Work item: Extract from the entries below, exactly as given, only the lines from the line containing "structures and (in)stabilities" to the line containing "Recent progress on", both lines included.

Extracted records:
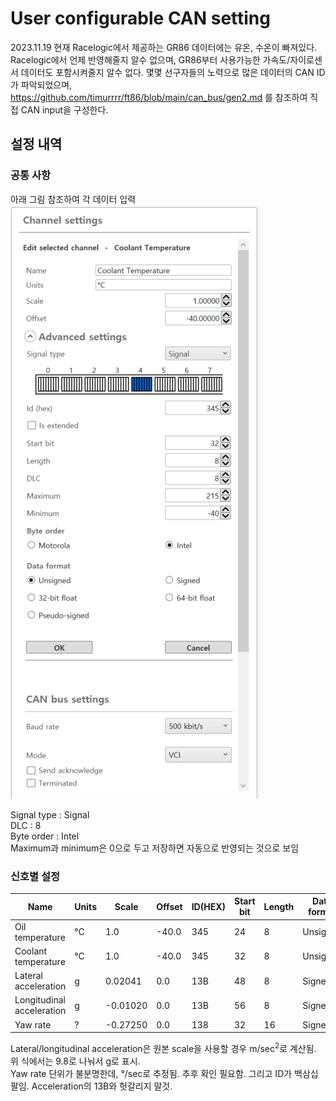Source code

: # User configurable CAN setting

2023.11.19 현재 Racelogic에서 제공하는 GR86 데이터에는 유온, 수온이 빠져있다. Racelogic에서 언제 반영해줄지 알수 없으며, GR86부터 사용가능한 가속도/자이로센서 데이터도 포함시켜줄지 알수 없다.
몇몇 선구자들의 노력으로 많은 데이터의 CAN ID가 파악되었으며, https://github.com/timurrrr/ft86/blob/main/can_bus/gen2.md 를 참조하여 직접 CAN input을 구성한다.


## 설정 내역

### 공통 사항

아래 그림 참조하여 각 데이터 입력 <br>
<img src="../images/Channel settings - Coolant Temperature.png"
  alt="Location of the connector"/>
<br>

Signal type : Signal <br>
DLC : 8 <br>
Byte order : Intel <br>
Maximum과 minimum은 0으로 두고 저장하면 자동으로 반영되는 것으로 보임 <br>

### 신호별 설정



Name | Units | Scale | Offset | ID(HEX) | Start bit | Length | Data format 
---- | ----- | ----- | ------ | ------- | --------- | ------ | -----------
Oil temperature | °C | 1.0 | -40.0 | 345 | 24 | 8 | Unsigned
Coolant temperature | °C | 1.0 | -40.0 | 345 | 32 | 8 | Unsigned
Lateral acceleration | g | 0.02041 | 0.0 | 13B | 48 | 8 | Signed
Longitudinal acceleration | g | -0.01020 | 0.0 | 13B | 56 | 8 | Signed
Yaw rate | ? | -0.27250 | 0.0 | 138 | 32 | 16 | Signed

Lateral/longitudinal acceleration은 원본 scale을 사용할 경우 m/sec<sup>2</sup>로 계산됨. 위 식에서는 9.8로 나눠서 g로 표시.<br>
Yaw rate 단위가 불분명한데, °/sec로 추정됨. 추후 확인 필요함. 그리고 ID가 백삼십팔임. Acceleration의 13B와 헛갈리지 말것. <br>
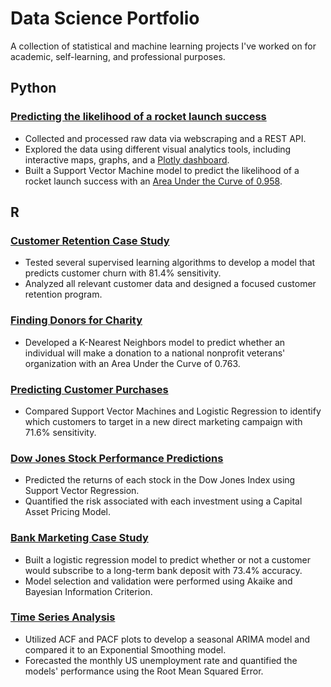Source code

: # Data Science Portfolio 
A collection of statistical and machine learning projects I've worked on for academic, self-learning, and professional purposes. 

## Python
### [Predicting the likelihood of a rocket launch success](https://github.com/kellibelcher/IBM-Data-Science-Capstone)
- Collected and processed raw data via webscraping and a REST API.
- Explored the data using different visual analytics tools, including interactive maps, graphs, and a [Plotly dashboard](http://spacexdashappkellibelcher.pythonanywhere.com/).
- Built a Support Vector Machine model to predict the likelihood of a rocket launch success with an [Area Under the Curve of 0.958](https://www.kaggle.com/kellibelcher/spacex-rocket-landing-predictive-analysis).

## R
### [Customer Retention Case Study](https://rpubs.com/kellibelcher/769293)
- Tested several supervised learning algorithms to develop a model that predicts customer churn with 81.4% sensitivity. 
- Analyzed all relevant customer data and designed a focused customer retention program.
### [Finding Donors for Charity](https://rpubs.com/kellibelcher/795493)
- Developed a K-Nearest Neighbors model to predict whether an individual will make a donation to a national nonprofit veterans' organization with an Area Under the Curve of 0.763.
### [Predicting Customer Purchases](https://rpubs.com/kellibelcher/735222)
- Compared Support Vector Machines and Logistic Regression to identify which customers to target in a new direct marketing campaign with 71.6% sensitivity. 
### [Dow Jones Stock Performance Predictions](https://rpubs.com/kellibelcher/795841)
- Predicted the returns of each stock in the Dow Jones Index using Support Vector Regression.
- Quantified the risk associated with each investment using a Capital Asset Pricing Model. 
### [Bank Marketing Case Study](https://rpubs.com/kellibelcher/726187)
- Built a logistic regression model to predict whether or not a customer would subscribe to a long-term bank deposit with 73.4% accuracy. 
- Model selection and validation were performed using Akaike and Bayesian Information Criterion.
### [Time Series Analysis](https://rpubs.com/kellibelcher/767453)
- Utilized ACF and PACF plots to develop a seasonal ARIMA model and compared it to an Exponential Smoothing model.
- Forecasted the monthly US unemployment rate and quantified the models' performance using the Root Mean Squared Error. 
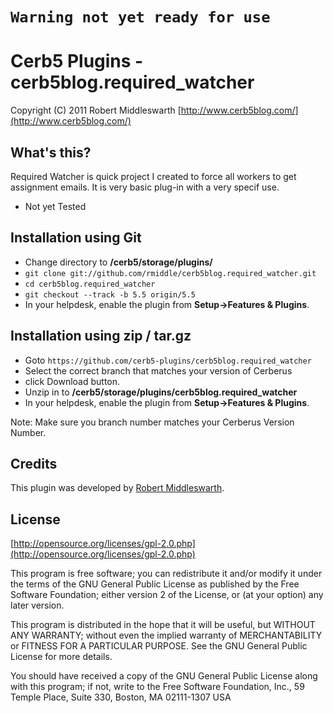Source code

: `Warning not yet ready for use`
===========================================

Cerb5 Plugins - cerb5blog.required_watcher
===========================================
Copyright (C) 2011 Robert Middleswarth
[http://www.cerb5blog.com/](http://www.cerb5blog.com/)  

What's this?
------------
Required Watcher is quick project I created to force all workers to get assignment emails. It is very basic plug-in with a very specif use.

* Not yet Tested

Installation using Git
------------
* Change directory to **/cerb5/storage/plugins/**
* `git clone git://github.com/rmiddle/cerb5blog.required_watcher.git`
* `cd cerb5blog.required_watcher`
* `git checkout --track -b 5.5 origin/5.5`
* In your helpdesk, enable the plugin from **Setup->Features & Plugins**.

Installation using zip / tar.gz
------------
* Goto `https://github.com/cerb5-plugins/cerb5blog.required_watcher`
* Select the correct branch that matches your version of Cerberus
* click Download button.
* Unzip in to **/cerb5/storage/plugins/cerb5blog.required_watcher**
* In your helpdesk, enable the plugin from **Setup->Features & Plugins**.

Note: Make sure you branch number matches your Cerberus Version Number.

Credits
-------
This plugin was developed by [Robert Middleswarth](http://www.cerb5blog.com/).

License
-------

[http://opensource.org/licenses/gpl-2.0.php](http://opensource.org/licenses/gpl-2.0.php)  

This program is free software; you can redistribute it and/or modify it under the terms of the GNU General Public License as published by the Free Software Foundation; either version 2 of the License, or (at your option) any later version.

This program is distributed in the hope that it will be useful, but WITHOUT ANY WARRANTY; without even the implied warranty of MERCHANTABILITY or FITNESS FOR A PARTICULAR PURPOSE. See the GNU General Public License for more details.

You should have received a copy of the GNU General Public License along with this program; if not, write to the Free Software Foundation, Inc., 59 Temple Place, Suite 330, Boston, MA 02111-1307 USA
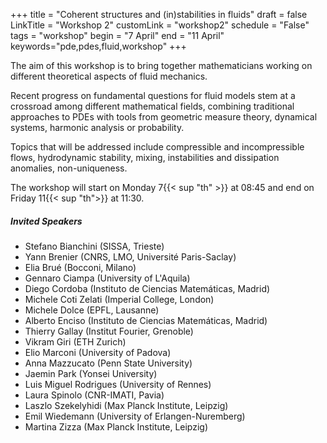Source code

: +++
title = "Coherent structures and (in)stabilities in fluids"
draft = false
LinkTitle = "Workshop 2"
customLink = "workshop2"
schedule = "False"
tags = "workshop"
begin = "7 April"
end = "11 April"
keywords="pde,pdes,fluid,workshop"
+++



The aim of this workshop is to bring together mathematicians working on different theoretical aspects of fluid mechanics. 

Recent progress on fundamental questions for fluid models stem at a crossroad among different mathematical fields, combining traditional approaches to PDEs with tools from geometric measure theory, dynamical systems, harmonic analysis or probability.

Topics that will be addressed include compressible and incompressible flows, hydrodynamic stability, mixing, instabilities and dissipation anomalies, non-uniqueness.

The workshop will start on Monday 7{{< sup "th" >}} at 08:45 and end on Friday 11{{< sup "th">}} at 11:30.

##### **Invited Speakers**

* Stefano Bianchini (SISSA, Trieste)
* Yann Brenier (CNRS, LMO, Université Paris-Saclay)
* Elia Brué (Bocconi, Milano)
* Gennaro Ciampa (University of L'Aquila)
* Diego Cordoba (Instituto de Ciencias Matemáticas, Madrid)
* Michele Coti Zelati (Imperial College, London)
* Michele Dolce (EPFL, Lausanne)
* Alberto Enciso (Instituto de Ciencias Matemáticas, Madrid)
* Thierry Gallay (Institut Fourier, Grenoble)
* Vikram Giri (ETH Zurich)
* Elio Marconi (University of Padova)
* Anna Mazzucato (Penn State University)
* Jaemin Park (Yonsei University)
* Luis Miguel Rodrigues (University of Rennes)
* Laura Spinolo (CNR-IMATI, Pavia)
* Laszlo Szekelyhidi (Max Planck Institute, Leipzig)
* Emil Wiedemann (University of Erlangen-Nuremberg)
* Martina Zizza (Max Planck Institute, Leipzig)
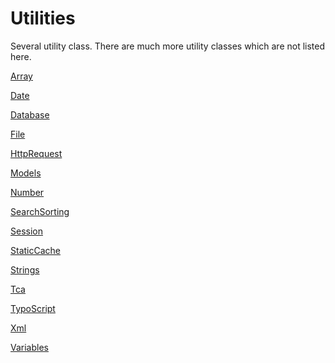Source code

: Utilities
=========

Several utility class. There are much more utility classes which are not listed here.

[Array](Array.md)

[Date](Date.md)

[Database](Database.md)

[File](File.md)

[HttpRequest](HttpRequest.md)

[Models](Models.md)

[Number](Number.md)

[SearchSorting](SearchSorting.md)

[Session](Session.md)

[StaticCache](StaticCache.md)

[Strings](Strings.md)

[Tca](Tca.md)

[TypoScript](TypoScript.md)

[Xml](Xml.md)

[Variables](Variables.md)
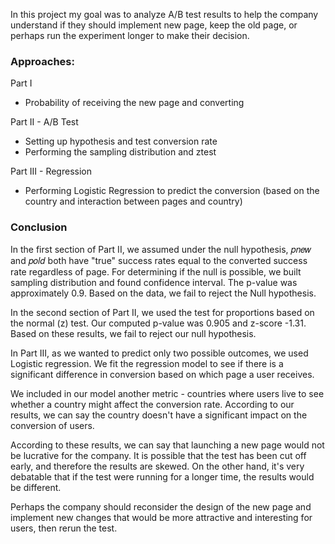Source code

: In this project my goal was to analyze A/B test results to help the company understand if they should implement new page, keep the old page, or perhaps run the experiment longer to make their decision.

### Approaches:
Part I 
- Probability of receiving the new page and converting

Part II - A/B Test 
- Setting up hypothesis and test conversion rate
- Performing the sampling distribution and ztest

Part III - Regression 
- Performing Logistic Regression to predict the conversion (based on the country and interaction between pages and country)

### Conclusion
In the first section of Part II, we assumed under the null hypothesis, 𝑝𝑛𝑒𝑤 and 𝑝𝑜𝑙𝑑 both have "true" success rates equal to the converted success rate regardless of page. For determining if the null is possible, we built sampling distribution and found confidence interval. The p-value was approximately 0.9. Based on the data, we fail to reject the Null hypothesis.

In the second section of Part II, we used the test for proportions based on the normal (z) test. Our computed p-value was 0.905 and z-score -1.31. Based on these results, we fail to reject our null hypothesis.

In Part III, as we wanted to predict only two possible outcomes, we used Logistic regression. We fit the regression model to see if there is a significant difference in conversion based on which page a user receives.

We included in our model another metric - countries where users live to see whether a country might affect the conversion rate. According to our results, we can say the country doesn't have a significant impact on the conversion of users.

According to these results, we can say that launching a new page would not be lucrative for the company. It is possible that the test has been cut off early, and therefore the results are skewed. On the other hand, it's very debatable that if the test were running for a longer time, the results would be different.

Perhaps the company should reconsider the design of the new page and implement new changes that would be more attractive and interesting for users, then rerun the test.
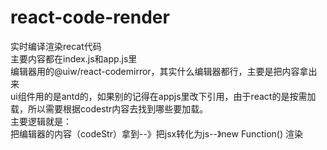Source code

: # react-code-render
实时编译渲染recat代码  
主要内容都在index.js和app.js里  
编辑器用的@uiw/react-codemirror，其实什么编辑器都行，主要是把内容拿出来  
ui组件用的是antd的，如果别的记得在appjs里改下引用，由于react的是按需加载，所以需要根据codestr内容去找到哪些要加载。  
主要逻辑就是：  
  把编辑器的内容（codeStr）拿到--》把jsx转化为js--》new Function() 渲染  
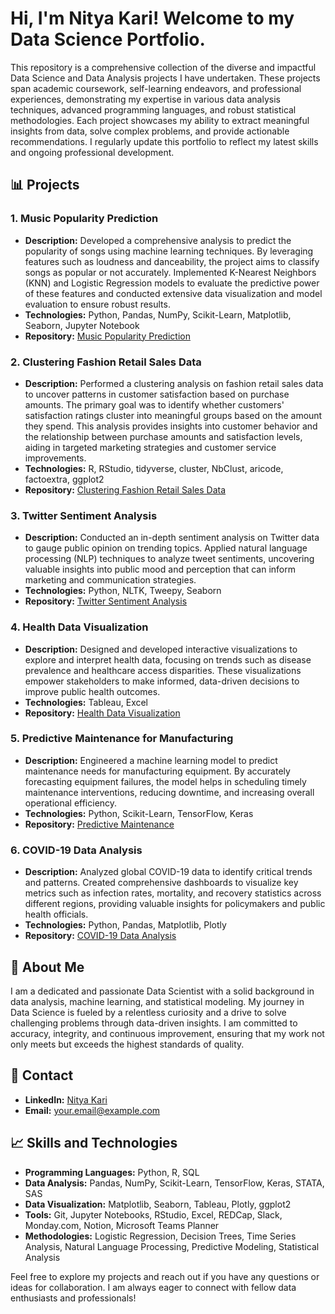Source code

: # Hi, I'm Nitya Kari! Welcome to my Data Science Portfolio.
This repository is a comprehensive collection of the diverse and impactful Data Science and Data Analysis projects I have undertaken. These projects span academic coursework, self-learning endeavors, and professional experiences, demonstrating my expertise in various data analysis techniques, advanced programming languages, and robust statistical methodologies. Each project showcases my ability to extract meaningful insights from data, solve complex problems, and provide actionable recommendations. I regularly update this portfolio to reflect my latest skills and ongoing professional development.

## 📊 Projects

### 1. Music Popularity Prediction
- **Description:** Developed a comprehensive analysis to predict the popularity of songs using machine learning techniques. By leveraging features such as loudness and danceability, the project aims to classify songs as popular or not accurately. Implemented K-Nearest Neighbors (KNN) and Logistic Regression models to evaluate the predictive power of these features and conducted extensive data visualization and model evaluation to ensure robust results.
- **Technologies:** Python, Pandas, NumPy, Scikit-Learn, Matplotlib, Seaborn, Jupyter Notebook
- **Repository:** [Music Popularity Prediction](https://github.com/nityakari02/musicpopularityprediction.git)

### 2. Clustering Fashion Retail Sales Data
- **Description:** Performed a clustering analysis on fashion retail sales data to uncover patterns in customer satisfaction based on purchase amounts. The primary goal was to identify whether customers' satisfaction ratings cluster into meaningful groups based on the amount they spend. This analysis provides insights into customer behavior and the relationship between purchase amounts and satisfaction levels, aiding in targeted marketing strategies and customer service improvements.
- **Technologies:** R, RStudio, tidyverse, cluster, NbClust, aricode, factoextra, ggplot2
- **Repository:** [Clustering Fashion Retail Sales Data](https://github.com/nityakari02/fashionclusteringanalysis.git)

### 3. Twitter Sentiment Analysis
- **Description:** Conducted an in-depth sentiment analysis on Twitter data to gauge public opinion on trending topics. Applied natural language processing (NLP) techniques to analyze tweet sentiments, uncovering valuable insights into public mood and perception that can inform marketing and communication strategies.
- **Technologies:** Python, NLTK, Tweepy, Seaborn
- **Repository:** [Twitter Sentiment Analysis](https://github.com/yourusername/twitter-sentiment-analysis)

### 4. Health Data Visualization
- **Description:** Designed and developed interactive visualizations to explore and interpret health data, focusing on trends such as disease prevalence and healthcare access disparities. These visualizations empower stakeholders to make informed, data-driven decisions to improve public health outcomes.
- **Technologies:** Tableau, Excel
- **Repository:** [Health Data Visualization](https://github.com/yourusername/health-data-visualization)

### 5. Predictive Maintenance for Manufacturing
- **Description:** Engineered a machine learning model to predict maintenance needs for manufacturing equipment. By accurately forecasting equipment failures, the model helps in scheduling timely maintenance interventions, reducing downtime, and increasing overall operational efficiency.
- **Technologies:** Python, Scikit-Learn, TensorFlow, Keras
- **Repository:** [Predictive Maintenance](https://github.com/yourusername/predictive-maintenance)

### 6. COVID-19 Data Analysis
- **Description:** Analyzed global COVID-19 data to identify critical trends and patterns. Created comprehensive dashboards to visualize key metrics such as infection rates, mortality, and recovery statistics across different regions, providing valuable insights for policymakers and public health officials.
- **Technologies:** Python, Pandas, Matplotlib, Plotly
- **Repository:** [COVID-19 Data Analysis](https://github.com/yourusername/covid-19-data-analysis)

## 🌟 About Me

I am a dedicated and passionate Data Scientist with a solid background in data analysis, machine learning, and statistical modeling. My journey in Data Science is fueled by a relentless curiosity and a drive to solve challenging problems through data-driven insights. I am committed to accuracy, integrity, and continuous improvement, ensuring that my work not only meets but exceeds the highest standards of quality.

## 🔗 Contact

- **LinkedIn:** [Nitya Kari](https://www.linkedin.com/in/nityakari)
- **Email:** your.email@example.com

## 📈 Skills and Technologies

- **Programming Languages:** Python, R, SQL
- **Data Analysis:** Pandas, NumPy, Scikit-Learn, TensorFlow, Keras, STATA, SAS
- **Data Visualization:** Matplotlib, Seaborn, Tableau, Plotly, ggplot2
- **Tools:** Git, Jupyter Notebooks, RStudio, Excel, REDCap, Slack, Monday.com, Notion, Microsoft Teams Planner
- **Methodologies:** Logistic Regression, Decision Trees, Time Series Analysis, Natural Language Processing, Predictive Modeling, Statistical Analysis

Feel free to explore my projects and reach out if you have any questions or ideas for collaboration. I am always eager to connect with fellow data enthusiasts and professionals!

Written response:
title = "Coherent structures and (in)stabilities in fluids"
draft = false
LinkTitle = "Workshop 2"
customLink = "workshop2"
schedule = "False"
tags = "workshop"
begin = "7 April"
end = "11 April"
keywords="pde,pdes,fluid,workshop"
+++



The aim of this workshop is to bring together mathematicians working on different theoretical aspects of fluid mechanics. 

Recent progress on fundamental questions for fluid models stem at a crossroad among different mathematical fields, combining traditional approaches to PDEs with tools from geometric measure theory, dynamical systems, harmonic analysis or probability.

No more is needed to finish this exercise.